Microgranulomatous hypersensitivity pneumonitis, where interstitial granulomatous infiltration occurs, usually in malt workers, is caused by allergy to antigens of Aspergillus clavatus.
EAA is caused by allergy to Aspergillus conidia, usually in the non-atopic individual. Such individuals are usually exposed to organic dust heavily packed with conidia and mycelial debris. This condition involves the lung parenchyma.

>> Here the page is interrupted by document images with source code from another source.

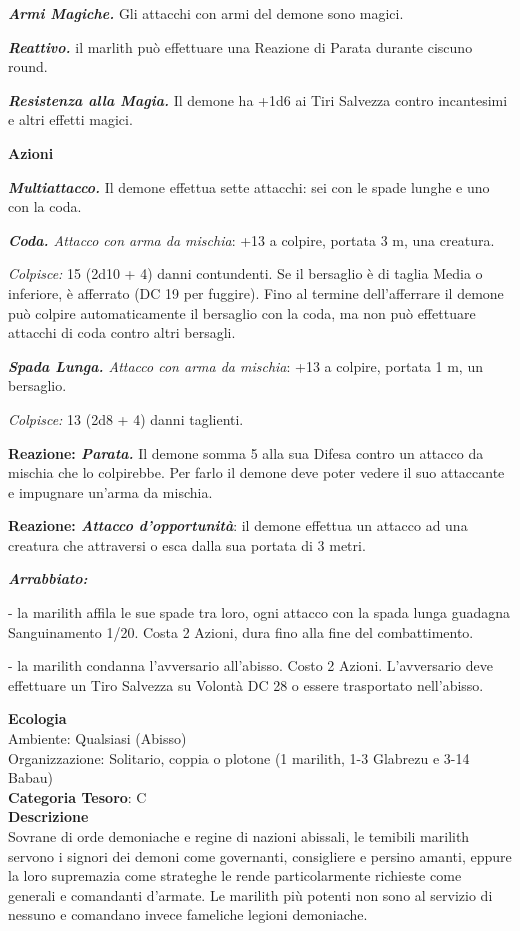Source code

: \begin{multicols}{2}
{\emph{\textbf{Armi Magiche.}} Gli attacchi con armi del demone sono magici.

\emph{\textbf{Reattivo.}} il marlith può effettuare una Reazione di Parata durante ciscuno round.

\emph{\textbf{Resistenza alla Magia.}} Il demone ha +1d6 ai Tiri Salvezza contro incantesimi e altri effetti magici.

\textbf{Azioni}

\emph{\textbf{Multiattacco.}} Il demone effettua sette attacchi: sei con le spade lunghe e uno con la coda.

\emph{\textbf{Coda.} Attacco con arma da mischia}: +13 a colpire, portata 3 m, una creatura.

\emph{Colpisce:} 15 (2d10 + 4) danni contundenti. Se il bersaglio è di taglia Media o inferiore, è afferrato (DC 19 per fuggire). Fino al termine dell'afferrare il demone può colpire automaticamente il bersaglio con la coda, ma non può effettuare attacchi di coda contro altri bersagli.

\emph{\textbf{Spada Lunga.} Attacco con arma da mischia}: +13 a colpire, portata 1 m, un bersaglio.

\emph{Colpisce:} 13 (2d8 + 4) danni taglienti.

\textbf{Reazione: \emph{Parata.}} Il demone somma 5 alla sua Difesa contro un attacco da mischia che lo colpirebbe. Per farlo il demone deve poter vedere il suo attaccante e impugnare un'arma da mischia.

\textbf{Reazione: \emph{Attacco d'opportunità}}: il demone effettua un attacco ad una creatura che attraversi o esca dalla sua portata di 3 metri.

\emph{\textbf{Arrabbiato:}}

- la marilith affila le sue spade tra loro, ogni attacco con la spada lunga guadagna Sanguinamento 1/20. Costa 2 Azioni, dura fino alla fine del combattimento.

- la marilith condanna l'avversario all'abisso. Costo 2 Azioni. L'avversario deve effettuare un Tiro Salvezza su Volontà DC 28 o essere trasportato nell'abisso.

\textbf{Ecologia}\\
Ambiente: Qualsiasi (Abisso)\\
Organizzazione: Solitario, coppia o plotone (1 marilith, 1-3 Glabrezu e 3-14 Babau)\\
\textbf{Categoria Tesoro}: C\\
\textbf{Descrizione}\\
Sovrane di orde demoniache e regine di nazioni abissali, le temibili marilith servono i signori dei demoni come governanti, consigliere e persino amanti, eppure la loro supremazia come strateghe le rende particolarmente richieste come generali e comandanti d'armate. Le marilith più potenti non sono al servizio di nessuno e comandano invece fameliche legioni demoniache.

}
\end{multicols}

A strain of A. clavatus has also caused hyperkeratosis in calves. Spore walls of a sputum-derived isolate of Aspergillus clavatus were extracted and treated with ethanol following alkaline hydrolysis. And it yielded mutagens. The extracts were given to unimmunised mice, causing lung reaction and leading to cases of pulmonary mycotoxicosis. A rising incidence of lung tumours were also observed.
This study revealed that an isolate of A. clavatus, which is able to convert highly toxic metabolites in bacterial and mammalian cells, will cause inflammatory response in the lungs of unimmunized mice.